After destabilizing the nation over abortion, and moving further right on guns, climate, and religion, the conservative justices’ sights are on affirmative action, voting rights, and a fringe legal theory that could empower Trump-friendly state legislatures for future elections.

BY CRISTIAN FARIAS

AUGUST 25, 2022

On the eve of his retirement, the nation’s first Black justice and ­constitutional giant, Thurgood Marshall, took a moment to denounce the Supreme Court of the United States over its “radical” path of abandoning past decisions for no other reason than the court’s membership had changed. Owing to these shifts in personnel, Marshall charged, now “scores of established constitutional liberties” hung in the balance, the powerless were left defenseless, and the court’s own authority and legitimacy were diminished. “Power, not reason, is the new currency of this Court’s decisionmaking,” Marshall warned in 1991, in what turned out to be his final dissenting opinion.
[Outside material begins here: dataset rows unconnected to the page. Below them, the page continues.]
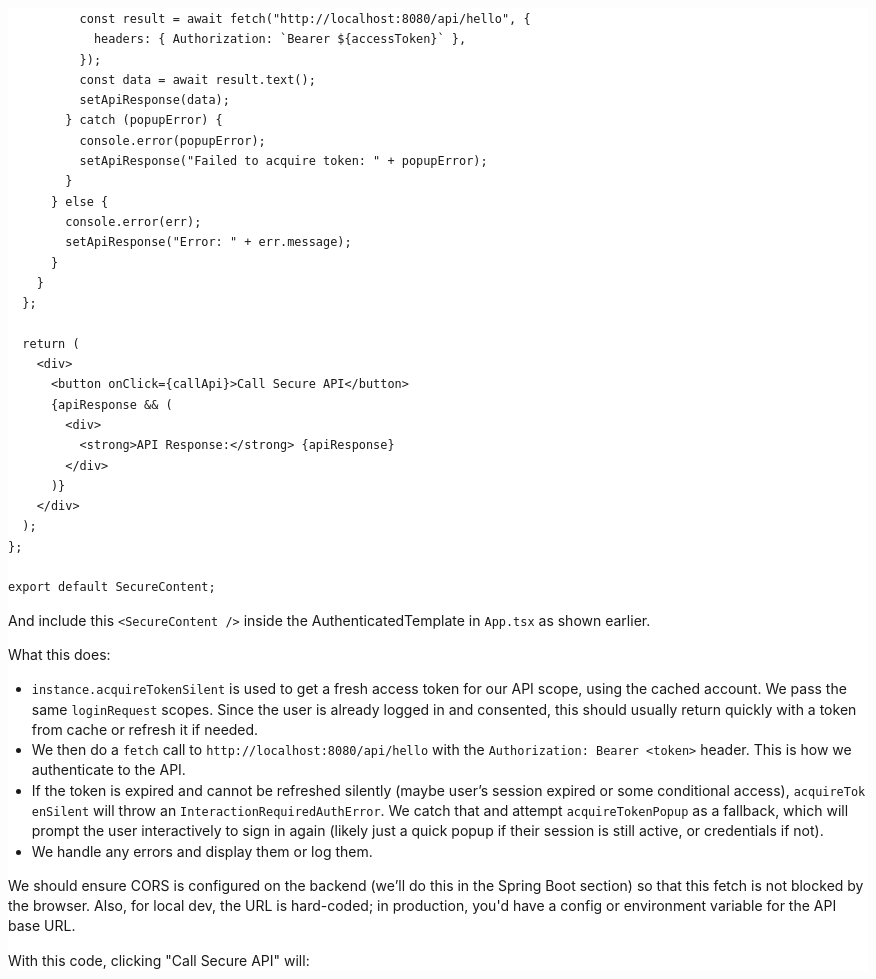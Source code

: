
 ```tsx
          const result = await fetch("http://localhost:8080/api/hello", {
            headers: { Authorization: `Bearer ${accessToken}` },
          });
          const data = await result.text();
          setApiResponse(data);
        } catch (popupError) {
          console.error(popupError);
          setApiResponse("Failed to acquire token: " + popupError);
        }
      } else {
        console.error(err);
        setApiResponse("Error: " + err.message);
      }
    }
  };

  return (
    <div>
      <button onClick={callApi}>Call Secure API</button>
      {apiResponse && (
        <div>
          <strong>API Response:</strong> {apiResponse}
        </div>
      )}
    </div>
  );
};

export default SecureContent;
```

And include this `<SecureContent />` inside the AuthenticatedTemplate in `App.tsx` as shown earlier.

What this does:

- `instance.acquireTokenSilent` is used to get a fresh access token for our API scope, using the cached account. We pass the same `loginRequest` scopes. Since the user is already logged in and consented, this should usually return quickly with a token from cache or refresh it if needed.
- We then do a `fetch` call to `http://localhost:8080/api/hello` with the `Authorization: Bearer <token>` header. This is how we authenticate to the API.
- If the token is expired and cannot be refreshed silently (maybe user’s session expired or some conditional access), `acquireTokenSilent` will throw an `InteractionRequiredAuthError`. We catch that and attempt `acquireTokenPopup` as a fallback, which will prompt the user interactively to sign in again (likely just a quick popup if their session is still active, or credentials if not).
- We handle any errors and display them or log them.

We should ensure CORS is configured on the backend (we’ll do this in the Spring Boot section) so that this fetch is not blocked by the browser. Also, for local dev, the URL is hard-coded; in production, you'd have a config or environment variable for the API base URL.

With this code, clicking "Call Secure API" will:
The dissenting justices in Dobbs v. Jackson Women’s Health Organization, the watershed case that discarded nearly 50 years of American jurisprudence protecting a woman’s right to terminate a pregnancy, felt the need to quote from Marshall’s decades-old warning because power, indeed, is the only sensible explanation for the Supreme Court’s present course. The seismic end of Roe v. Wade and Planned Parenthood v. Casey, two pillars of a much larger structure of unenumerated constitutional rights the high court has erected over almost a century, was neither legally necessary nor a product of profound changes in American society. Instead, five justices tore these precedents off the law books, ushering in a new era of abortion criminalization and second-class citizenship for half the nation, simply because they could—and had the numbers to do so. “Neither law nor facts nor attitudes have provided any new reasons to reach a different result than Roe and Casey did,” wrote Justices Stephen Breyer, Sonia Sotomayor, and Elena Kagan in their anguished Dobbs dissent. “All that has changed is this Court.”
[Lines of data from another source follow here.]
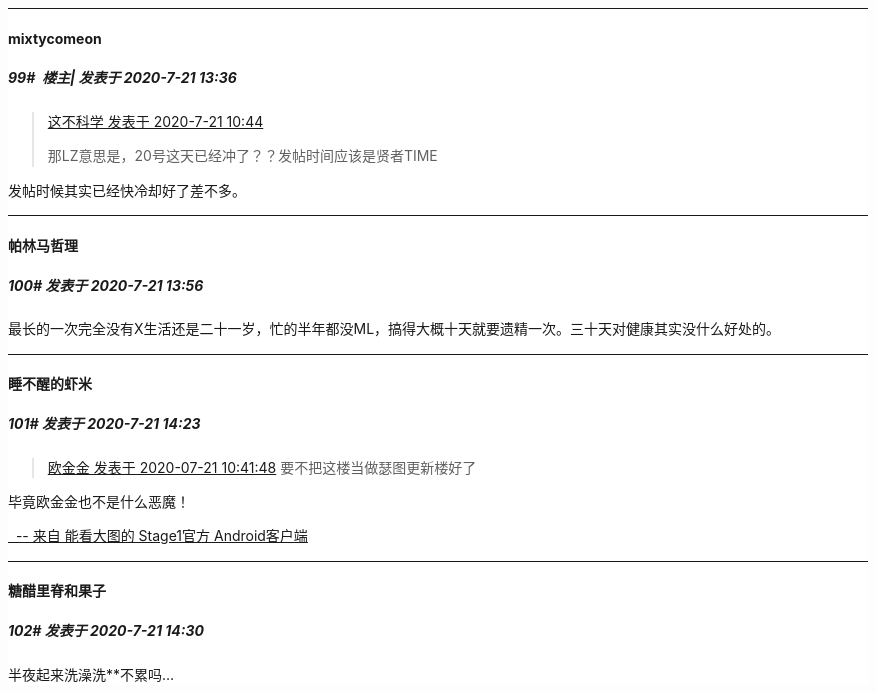 




-----

####  mixtycomeon  
##### 99#         楼主| 发表于 2020-7-21 13:36



<blockquote><a href="httphttps://bbs.saraba1st.com/2b/forum.php?mod=redirect&amp;goto=findpost&amp;pid=48171967&amp;ptid=1949984" target="_blank">这不科学 发表于 2020-7-21 10:44</a>

那LZ意思是，20号这天已经冲了？？发帖时间应该是贤者TIME</blockquote>
发帖时候其实已经快冷却好了差不多。







-----

####  帕林马哲理  
##### 100#       发表于 2020-7-21 13:56




最长的一次完全没有X生活还是二十一岁，忙的半年都没ML，搞得大概十天就要遗精一次。三十天对健康其实没什么好处的。







-----

####  睡不醒的虾米  
##### 101#       发表于 2020-7-21 14:23



<blockquote><a href="httphttps://bbs.saraba1st.com/2b/forum.php?mod=redirect&amp;goto=findpost&amp;pid=48171941&amp;ptid=1949984" target="_blank">欧金金 发表于 2020-07-21 10:41:48</a>
要不把这楼当做瑟图更新楼好了</blockquote>毕竟欧金金也不是什么恶魔！

[  -- 来自 能看大图的 Stage1官方 Android客户端](https://www.coolapk.com/apk/140634)







-----

####  糖醋里脊和果子  
##### 102#       发表于 2020-7-21 14:30




半夜起来洗澡洗**不累吗…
As radical and destabilizing as the fall of Roe is for our most intimate personal decisions, beyond just abortion rights, its ripples will extend to other areas where the conservative justices are already smelling blood. Not satisfied with the erasure of just one constitutional right, Clarence Thomas, writing separately in Dobbs, indicated that contraception and same-sex marriage could be next. That future begins now. These actions and other signals make abundantly clear what Marshall foresaw: The Supreme Court is on a collision course with democracy itself. Dobbs merely sets the stage.

Every new justice creates a new court, the maxim goes. Yet for much of their time on the bench, Justice ­Samuel Alito, long a soldier in the Republican holy war to curtail abortion rights, and Thomas, an avowed Roe antagonist, had the will but not the votes to impose their antiabortion vision on the majority of the Supreme Court, much less on the rest of the country. Their fortunes, and power, changed with the election of Donald Trump, whose own marriage of convenience with white evangelicals and social conservatives paved the way for his presidency and the installation of three new justices of a different mold, all of them more extreme and lacking the moderation of Republican appointees of the past, including those who made Roe and Casey possible.

Next to this “restless and newly constituted Court,” as Sotomayor branded this new majority in June, Chief Justice John Roberts looks as weakened as ever. The Supreme Court may bear his name, and the chief may have come of age during the abortion wars of the 1980s and ’90s, but neither his title nor institutionalist bent could convince the reactionaries to his right that their ­power grab in Dobbs represented “a serious jolt to the legal system” that he simply could not join in full. Too much, too soon. To the Trump justices, plus Thomas and Alito, this shock to the nation could not come soon enough.

Nominated by a president who lost the popular vote and narrowly confirmed by a Senate plagued by minority rule, these justices—Neil Gorsuch, Brett Kavanaugh, and Amy Coney Barrett—were all groomed for this moment. All of them were grown in the test tube of the Federalist Society, the conservative legal brain trust that for decades has been a judicial pipeline for Republican administrations and state governments, which since the time of Ronald Reagan have made the fall of Roe a white whale of their politics.

. . . .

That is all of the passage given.